Il debutto alla regia dell’attrice francese Judith Davis, che interpreta anche il ruolo della protagonista Angèle, si presenta come un ritratto generazionale e un atto di ribellione contro un presente sempre più opprimente. Ambientato a Parigi, il film mette in luce le sfide di una giovane urbanista che, superati i trent’anni, si trova a fronteggiare le dure realtà del mercato del lavoro.

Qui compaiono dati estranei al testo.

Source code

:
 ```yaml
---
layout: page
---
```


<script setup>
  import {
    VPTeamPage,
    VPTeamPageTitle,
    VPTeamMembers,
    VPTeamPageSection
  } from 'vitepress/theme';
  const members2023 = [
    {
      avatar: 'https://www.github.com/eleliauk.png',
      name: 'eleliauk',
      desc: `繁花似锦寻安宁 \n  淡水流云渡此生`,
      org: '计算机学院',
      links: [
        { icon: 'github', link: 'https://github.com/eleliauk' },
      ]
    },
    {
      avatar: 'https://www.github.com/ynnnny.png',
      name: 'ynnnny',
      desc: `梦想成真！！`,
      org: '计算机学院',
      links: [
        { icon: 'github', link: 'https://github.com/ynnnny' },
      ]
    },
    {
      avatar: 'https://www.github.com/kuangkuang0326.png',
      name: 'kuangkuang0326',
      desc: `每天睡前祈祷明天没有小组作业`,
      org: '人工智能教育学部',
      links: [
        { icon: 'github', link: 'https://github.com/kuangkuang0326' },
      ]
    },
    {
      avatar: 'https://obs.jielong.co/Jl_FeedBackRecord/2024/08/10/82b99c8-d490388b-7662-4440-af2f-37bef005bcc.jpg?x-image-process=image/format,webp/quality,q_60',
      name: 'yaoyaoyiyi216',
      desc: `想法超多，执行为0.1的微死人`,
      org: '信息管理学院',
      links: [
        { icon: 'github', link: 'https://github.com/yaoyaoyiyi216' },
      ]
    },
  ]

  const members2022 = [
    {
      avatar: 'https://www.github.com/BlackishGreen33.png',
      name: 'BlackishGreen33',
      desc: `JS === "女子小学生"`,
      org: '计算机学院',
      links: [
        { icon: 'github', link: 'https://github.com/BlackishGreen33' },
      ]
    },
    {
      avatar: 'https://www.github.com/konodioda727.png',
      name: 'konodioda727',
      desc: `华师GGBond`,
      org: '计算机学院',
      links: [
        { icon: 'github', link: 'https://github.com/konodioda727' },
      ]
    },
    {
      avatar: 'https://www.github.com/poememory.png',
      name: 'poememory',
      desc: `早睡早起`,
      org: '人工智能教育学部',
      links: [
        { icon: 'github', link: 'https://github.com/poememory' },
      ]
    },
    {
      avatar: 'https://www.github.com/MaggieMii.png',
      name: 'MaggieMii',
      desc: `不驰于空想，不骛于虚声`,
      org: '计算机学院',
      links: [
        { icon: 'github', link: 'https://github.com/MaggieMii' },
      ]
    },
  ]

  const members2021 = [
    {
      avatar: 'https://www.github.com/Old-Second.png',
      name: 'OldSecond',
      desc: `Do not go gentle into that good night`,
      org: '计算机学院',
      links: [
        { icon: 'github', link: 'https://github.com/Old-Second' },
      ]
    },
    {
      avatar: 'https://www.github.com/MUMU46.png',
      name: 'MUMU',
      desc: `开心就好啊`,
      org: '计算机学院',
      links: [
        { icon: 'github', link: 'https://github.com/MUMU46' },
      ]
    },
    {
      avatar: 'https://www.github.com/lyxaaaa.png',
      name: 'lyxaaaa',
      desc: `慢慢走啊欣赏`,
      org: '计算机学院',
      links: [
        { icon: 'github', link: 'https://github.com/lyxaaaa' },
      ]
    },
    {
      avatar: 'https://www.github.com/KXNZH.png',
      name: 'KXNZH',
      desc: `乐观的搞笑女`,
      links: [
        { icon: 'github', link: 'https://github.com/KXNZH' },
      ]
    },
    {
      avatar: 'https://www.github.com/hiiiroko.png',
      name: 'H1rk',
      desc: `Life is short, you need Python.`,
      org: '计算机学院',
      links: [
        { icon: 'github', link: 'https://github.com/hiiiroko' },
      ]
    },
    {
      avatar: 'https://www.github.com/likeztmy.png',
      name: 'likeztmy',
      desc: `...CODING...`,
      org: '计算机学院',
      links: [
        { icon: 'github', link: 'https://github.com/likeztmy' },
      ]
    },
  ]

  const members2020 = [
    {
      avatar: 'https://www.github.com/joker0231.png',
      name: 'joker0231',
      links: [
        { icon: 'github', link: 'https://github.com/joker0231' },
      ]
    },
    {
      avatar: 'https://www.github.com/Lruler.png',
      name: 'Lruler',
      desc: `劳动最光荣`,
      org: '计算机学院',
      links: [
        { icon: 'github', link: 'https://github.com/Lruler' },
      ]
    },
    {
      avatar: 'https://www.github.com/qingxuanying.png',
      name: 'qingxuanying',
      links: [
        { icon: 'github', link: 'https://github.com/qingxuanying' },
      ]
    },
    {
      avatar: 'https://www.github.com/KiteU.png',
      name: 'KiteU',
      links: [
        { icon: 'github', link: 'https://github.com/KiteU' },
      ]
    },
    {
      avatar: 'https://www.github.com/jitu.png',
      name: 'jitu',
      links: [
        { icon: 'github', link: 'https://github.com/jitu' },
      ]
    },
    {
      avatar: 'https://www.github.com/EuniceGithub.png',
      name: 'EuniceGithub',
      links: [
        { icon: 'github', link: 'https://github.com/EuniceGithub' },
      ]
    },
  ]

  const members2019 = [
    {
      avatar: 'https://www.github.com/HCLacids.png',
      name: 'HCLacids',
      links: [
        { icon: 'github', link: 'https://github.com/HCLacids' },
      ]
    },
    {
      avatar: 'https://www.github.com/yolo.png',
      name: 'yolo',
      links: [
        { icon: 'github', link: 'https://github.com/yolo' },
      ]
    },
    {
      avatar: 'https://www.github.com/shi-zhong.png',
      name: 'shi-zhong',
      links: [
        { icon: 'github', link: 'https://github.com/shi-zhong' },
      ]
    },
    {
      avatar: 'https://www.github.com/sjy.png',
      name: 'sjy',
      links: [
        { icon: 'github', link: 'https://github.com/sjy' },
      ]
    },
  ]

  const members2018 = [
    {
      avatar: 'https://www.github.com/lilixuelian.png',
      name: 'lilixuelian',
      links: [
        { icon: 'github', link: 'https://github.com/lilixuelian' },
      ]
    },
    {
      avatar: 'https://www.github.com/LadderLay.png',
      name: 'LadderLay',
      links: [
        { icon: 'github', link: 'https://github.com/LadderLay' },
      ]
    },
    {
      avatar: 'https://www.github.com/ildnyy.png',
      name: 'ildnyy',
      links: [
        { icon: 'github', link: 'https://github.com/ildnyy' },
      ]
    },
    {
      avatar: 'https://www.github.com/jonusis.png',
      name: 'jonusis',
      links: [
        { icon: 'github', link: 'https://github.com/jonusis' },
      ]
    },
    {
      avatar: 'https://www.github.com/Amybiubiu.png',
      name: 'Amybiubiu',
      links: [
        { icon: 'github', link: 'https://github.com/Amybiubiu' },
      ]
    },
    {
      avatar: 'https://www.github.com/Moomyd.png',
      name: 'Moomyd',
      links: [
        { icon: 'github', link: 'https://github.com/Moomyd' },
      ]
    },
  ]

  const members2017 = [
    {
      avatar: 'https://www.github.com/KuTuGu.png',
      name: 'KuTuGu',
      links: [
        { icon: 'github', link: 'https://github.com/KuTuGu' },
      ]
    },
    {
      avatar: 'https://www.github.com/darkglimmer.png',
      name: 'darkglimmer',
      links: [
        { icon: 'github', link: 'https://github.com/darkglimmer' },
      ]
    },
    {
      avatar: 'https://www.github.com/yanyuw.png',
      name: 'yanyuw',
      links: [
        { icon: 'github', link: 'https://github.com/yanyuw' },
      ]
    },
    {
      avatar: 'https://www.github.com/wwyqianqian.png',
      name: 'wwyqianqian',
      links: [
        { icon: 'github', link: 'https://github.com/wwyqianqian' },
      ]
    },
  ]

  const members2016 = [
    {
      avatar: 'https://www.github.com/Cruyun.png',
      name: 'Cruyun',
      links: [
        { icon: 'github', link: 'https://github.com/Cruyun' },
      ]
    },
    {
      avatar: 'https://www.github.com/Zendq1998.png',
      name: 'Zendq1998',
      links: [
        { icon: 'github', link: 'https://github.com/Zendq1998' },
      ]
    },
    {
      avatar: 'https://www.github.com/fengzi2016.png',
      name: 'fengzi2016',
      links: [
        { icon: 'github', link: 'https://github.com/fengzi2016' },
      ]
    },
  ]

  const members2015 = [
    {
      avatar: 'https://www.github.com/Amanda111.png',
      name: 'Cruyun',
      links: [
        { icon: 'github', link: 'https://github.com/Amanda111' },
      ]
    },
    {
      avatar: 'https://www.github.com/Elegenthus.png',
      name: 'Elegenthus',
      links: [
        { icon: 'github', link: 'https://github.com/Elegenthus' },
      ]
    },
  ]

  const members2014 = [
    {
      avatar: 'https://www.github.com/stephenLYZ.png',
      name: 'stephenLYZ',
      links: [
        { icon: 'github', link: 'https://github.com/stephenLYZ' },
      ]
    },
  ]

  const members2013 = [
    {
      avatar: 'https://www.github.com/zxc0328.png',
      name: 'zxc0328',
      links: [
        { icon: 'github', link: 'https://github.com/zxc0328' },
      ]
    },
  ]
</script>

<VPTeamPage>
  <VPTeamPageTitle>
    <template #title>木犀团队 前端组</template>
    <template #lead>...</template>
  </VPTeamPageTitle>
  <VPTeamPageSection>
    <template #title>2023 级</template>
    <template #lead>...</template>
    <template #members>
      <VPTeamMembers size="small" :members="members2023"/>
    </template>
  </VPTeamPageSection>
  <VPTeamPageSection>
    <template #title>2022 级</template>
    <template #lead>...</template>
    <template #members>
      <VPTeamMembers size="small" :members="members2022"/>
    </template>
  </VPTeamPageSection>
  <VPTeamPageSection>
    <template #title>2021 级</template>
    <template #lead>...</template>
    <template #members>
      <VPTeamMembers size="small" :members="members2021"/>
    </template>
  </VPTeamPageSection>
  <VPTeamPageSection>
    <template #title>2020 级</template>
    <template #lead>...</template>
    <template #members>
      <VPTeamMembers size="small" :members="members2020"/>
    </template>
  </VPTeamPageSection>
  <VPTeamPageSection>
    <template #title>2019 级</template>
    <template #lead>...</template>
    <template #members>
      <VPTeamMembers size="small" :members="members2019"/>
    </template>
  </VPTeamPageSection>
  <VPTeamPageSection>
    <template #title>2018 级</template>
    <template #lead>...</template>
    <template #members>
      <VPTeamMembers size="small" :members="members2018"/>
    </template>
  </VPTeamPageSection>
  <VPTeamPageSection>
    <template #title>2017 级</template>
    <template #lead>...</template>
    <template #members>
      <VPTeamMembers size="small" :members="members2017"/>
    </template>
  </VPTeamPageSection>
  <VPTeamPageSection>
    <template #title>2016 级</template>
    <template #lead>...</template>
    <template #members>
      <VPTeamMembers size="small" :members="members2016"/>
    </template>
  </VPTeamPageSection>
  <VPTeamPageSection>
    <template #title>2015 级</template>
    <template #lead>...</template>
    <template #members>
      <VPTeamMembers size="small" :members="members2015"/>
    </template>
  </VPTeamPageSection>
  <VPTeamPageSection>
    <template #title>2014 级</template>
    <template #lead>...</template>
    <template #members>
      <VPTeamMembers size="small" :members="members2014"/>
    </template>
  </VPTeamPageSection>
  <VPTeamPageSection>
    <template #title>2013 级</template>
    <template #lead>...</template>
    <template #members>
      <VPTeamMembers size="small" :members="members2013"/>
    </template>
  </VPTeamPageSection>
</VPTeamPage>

Angèle vive una situazione difficile, lavorando in un contesto sottopagato e precario. La sua vita professionale subisce un brusco arresto quando il suo capo, un ex professore universitario, le comunica che il suo posto sarà occupato da un nuovo stagista, più economico. Durante il licenziamento, il suo ex docente le ricorda che il mondo funziona così, contraddicendo le sue precedenti lezioni, in cui la incoraggiava a lottare per i propri ideali senza compromessi. Questo evento segna l’inizio di una profonda crisi esistenziale per la protagonista, che si trova a dover affrontare il tema centrale del film: la difficoltà di seguire i propri valori in un contesto che sembra negare ogni forma di utopia.
Il titolo originale del film, Cosa resta della rivoluzione, rivela l’approccio intimo e personale della regista. Il titolo francese Tout ce qu’il me reste de la révolution suggerisce un senso di nostalgia e disillusione. Angèle, cresciuta con il mito delle rivoluzioni passate e figlia di attivisti del Sessantotto, deve confrontarsi con i fantasmi della sua infanzia. La madre, che ha abbandonato la famiglia quando Angèle era piccola, ha rinunciato all’attivismo, mentre il padre continua a vivere nel ricordo di un’epoca di speranza, lottando con la sua quotidianità.
La vita di Angèle è ulteriormente complicata dalla scelta della sorella, che ha optato per una vita borghese e un marito pragmatico. Queste dynamiche familiari alimentano tensioni e frustrazioni nella giovane protagonista. Con un fervore irrisolto, Angèle si muove tra momenti di commedia e dramma, cercando un senso di appartenenza mentre critica una società dominata dal capitalismo e dalla produttività. La sua consapevolezza della difficoltà di cambiare il mondo la porta a una lotta interiore, in bilico tra la speranza e la rassegnazione.
In questo contesto, Angèle trova rifugio in un piccolo collettivo di attivisti, un gruppo in cui può esprimere le sue idee e confrontarsi con altri. Tuttavia, anche all’interno di questo gruppo emergono divergenze che mettono in luce l’impotenza di fronte a una realtà difficile da modificare. Qui, incontra un giovane preside, un personaggio timido che condivide con lei alcuni ideali, ma con un approccio più moderato. La loro interazione suggerisce che, nonostante le differenze, ci possa essere una possibilità di costruire un futuro e trovare un equilibrio tra le loro visioni.
Il film di Judith Davis si presenta quindi come un’opera che invita alla riflessione sui valori e le sfide della generazione contemporanea, in un mondo che sembra sempre più distante dalle utopie sognate.